Lecomte T., et al. (2002) Int. J. Cancer 100, 542-548 tested free-circulating DNA derived from plasma of colorectal cancer patients for the presence of KRAS2 mutations, for p16 gene promoter methylation, or both. The authors suggest, patients with free-circulating tumor-associated DNA in the blood have a lower probability of a 2-year recurrence-free survival than patients for who no free-circulating tumor-associated DNA in the blood is detected.
WO 2006/039563 relates to compositions and methods for providing DNA fragments from an archived sample like paraffin-embedded and/or formalin-fixed tissue biopsies. It discloses methods wherein high yields of DNA are isolated as well as a substantial portion of the DNA consists of long DNA fragments, and where the isolated genomic DNA is free of associated or cross-linked contaminants like proteins, peptides, amino acids or RNA. The methods are facile, cost-effective, and are characterized by high reproducibility and reliability. Particularly, methods are disclosed for providing DNA fragments derived from an archived sample, wherein the yield of DNA before an amplification step is at least 20%, and amplicons up to a length of about 1,000 base pairs are amplifiable.
WO 2006/113770 discloses compositions and methods for providing DNA fragments from a remote sample. Accordingly, DNA is isolated from the remote sample, and the isolated DNA is treated in a way which allows differentiation of methylated and unmethylated cytosine. Additional, particular embodiments provide compositions and methods for methylation analysis of DNA derived from a remote sample. WO 2006/113770 discloses compositions and methods of whole genome amplification of bisulfite treated DNA.
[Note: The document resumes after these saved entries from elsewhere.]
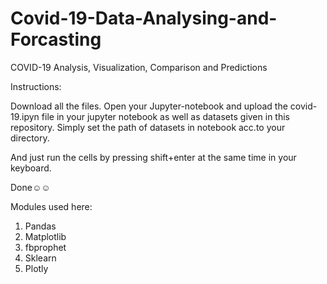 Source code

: # Covid-19-Data-Analysing-and-Forcasting
COVID-19 Analysis, Visualization, Comparison and Predictions


Instructions:

Download all the files.
Open your Jupyter-notebook and upload the covid-19.ipyn file in your jupyter notebook as well as datasets given in this repository.
Simply set the path of datasets in notebook acc.to your directory.

And just run the cells by pressing shift+enter at the same time in your keyboard.

Done☺️☺️


Modules used here:
1) Pandas
2) Matplotlib
3) fbprophet
4) Sklearn
5) Plotly
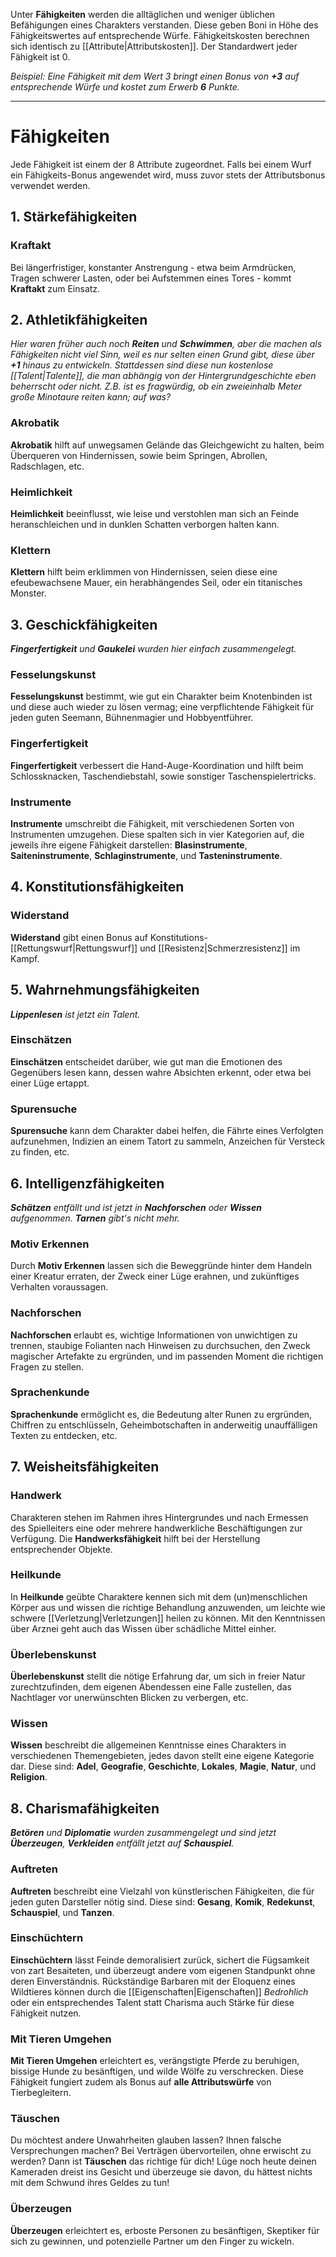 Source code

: Unter **Fähigkeiten** werden die alltäglichen und weniger üblichen Befähigungen eines Charakters verstanden. Diese geben Boni in Höhe des Fähigkeitswertes auf entsprechende Würfe.
Fähigkeitskosten berechnen sich identisch zu [[Attribute|Attributskosten]]. Der Standardwert jeder Fähigkeit ist 0.

*Beispiel: Eine Fähigkeit mit dem Wert 3 bringt einen Bonus von __+3__ auf entsprechende Würfe und kostet zum Erwerb __6__ Punkte.*

---

# Fähigkeiten
Jede Fähigkeit ist einem der 8 Attribute zugeordnet. Falls bei einem Wurf ein Fähigkeits-Bonus angewendet wird, muss zuvor stets der Attributsbonus verwendet werden.

## 1. Stärkefähigkeiten
### Kraftakt
Bei längerfristiger, konstanter Anstrengung - etwa beim Armdrücken, Tragen schwerer Lasten, oder bei Aufstemmen eines Tores - kommt **Kraftakt** zum Einsatz.

## 2. Athletikfähigkeiten
*Hier waren früher auch noch __Reiten__ und __Schwimmen__, aber die machen als Fähigkeiten nicht viel Sinn, weil es nur selten einen Grund gibt, diese über __+1__ hinaus zu entwickeln. Stattdessen sind diese nun kostenlose [[Talent|Talente]], die man abhängig von der Hintergrundgeschichte eben beherrscht oder nicht. Z.B. ist es fragwürdig, ob ein zweieinhalb Meter große Minotaure reiten kann; auf was?*
### Akrobatik
**Akrobatik** hilft auf unwegsamen Gelände das Gleichgewicht zu halten, beim Überqueren von Hindernissen, sowie beim Springen, Abrollen, Radschlagen,  etc.
### Heimlichkeit
**Heimlichkeit** beeinflusst, wie leise und verstohlen man sich an Feinde heranschleichen und in dunklen Schatten verborgen halten kann.
### Klettern
**Klettern** hilft beim erklimmen von Hindernissen, seien diese eine efeubewachsene Mauer, ein herabhängendes Seil, oder ein titanisches Monster.

## 3. Geschickfähigkeiten
*__Fingerfertigkeit__ und __Gaukelei__ wurden hier einfach zusammengelegt.*
### Fesselungskunst
**Fesselungskunst** bestimmt, wie gut ein Charakter beim Knotenbinden ist und diese auch wieder zu lösen vermag; eine verpflichtende Fähigkeit für jeden guten Seemann, Bühnenmagier und Hobbyentführer.
### Fingerfertigkeit
**Fingerfertigkeit** verbessert die Hand-Auge-Koordination und hilft beim Schlossknacken, Taschendiebstahl, sowie sonstiger Taschenspielertricks.
### Instrumente
**Instrumente** umschreibt die Fähigkeit, mit verschiedenen Sorten von Instrumenten umzugehen. Diese spalten sich in vier Kategorien auf, die jeweils ihre eigene Fähigkeit darstellen: **Blasinstrumente**, **Saiteninstrumente**, **Schlaginstrumente**, und **Tasteninstrumente**.

## 4. Konstitutionsfähigkeiten
### Widerstand
**Widerstand** gibt einen Bonus auf Konstitutions-[[Rettungswurf|Rettungswurf]] und [[Resistenz|Schmerzresistenz]] im Kampf.

## 5. Wahrnehmungsfähigkeiten
*__Lippenlesen__ ist jetzt ein Talent.*
### Einschätzen
**Einschätzen** entscheidet darüber, wie gut man die Emotionen des Gegenübers lesen kann, dessen wahre Absichten erkennt, oder etwa bei einer Lüge ertappt.
### Spurensuche
**Spurensuche** kann dem Charakter dabei helfen, die Fährte eines Verfolgten aufzunehmen, Indizien an einem Tatort zu sammeln, Anzeichen für Versteck zu finden, etc.

## 6. Intelligenzfähigkeiten
*__Schätzen__ entfällt und ist jetzt in __Nachforschen__ oder __Wissen__ aufgenommen. __Tarnen__ gibt's nicht mehr.*
### Motiv Erkennen
Durch **Motiv Erkennen** lassen sich die Beweggründe hinter dem Handeln einer Kreatur erraten, der Zweck einer Lüge erahnen, und zukünftiges Verhalten voraussagen.
### Nachforschen
**Nachforschen** erlaubt es, wichtige Informationen von unwichtigen zu trennen, staubige Folianten nach Hinweisen zu durchsuchen, den Zweck magischer Artefakte zu ergründen, und im passenden Moment die richtigen Fragen zu stellen.
### Sprachenkunde
**Sprachenkunde** ermöglicht es, die Bedeutung alter Runen zu ergründen, Chiffren zu entschlüsseln, Geheimbotschaften in anderweitig unauffälligen Texten zu entdecken, etc.

## 7. Weisheitsfähigkeiten
### Handwerk
Charakteren stehen im Rahmen ihres Hintergrundes und nach Ermessen des Spielleiters eine oder mehrere handwerkliche Beschäftigungen zur Verfügung. Die **Handwerksfähigkeit** hilft bei der Herstellung entsprechender Objekte.
### Heilkunde
In **Heilkunde** geübte Charaktere kennen sich mit dem (un)menschlichen Körper aus und wissen die richtige Behandlung anzuwenden, um leichte wie schwere [[Verletzung|Verletzungen]] heilen zu können. Mit den Kenntnissen über Arznei geht auch das Wissen über schädliche Mittel einher.
### Überlebenskunst
**Überlebenskunst** stellt die nötige Erfahrung dar, um sich in freier Natur zurechtzufinden, dem eigenen Abendessen eine Falle zustellen, das Nachtlager vor unerwünschten Blicken zu verbergen, etc.
### Wissen
**Wissen** beschreibt die allgemeinen Kenntnisse eines Charakters in verschiedenen Themengebieten, jedes davon stellt eine eigene Kategorie dar. Diese sind: **Adel**, **Geografie**, **Geschichte**, **Lokales**, **Magie**, **Natur**, und **Religion**.

## 8. Charismafähigkeiten
*__Betören__ und __Diplomatie__ wurden zusammengelegt und sind jetzt __Überzeugen__, __Verkleiden__ entfällt jetzt auf __Schauspiel__.*
### Auftreten
**Auftreten** beschreibt eine Vielzahl von künstlerischen Fähigkeiten, die für jeden guten Darsteller nötig sind. Diese sind: **Gesang**, **Komik**, **Redekunst**, **Schauspiel**, und **Tanzen**.
### Einschüchtern
**Einschüchtern** lässt Feinde demoralisiert zurück, sichert die Fügsamkeit von zart Besaiteten, und überzeugt andere vom eigenen Standpunkt ohne deren Einverständnis. Rückständige Barbaren mit der Eloquenz eines Wildtieres können durch die [[Eigenschaften|Eigenschaften]] *Bedrohlich* oder ein entsprechendes Talent statt Charisma auch Stärke für diese Fähigkeit nutzen.
### Mit Tieren Umgehen
**Mit Tieren Umgehen** erleichtert es, verängstigte Pferde zu beruhigen, bissige Hunde zu besänftigen, und wilde Wölfe zu verschrecken. Diese Fähigkeit fungiert zudem als Bonus auf **alle Attributswürfe** von Tierbegleitern.
### Täuschen
Du möchtest andere Unwahrheiten glauben lassen? Ihnen falsche Versprechungen machen? Bei Verträgen übervorteilen, ohne erwischt zu werden? Dann ist **Täuschen** das richtige für dich! Lüge noch heute deinen Kameraden dreist ins Gesicht und überzeuge sie davon, du hättest nichts mit dem Schwund ihres Geldes zu tun!
### Überzeugen
**Überzeugen** erleichtert es, erboste Personen zu besänftigen, Skeptiker für sich zu gewinnen, und potenzielle Partner um den Finger zu wickeln.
WO 2006/113466, EP 1721992 and US 20060286576 provide methods, nucleic acids and kits for detecting, or for detecting and distinguishing between or among liver cell proliferative disorders or for detecting, or for detecting and distinguishing between or among colorectal cell proliferative disorders based on the Septin 9 gene and its methylation. Particular aspects disclose and provide genomic sequences of the Septin 9 gene, the methylation patterns of which have substantial utility for the improved detection of and differentiation between said class of disorders, thereby enabling the improved diagnosis and treatment of patients.
However, non of the methods of the state of the art is suitable for the application in reference laboratories. Therefore a pronounced need in the art exists for compositions and methods for providing DNA for methylation analysis that is suitable for the use in reference laboratories. Therefore, in addition, a pronounced need in the art exists for compositions and methods for the analysis of the methylation of the Septin 9 gene that is applicable in reference laboratories.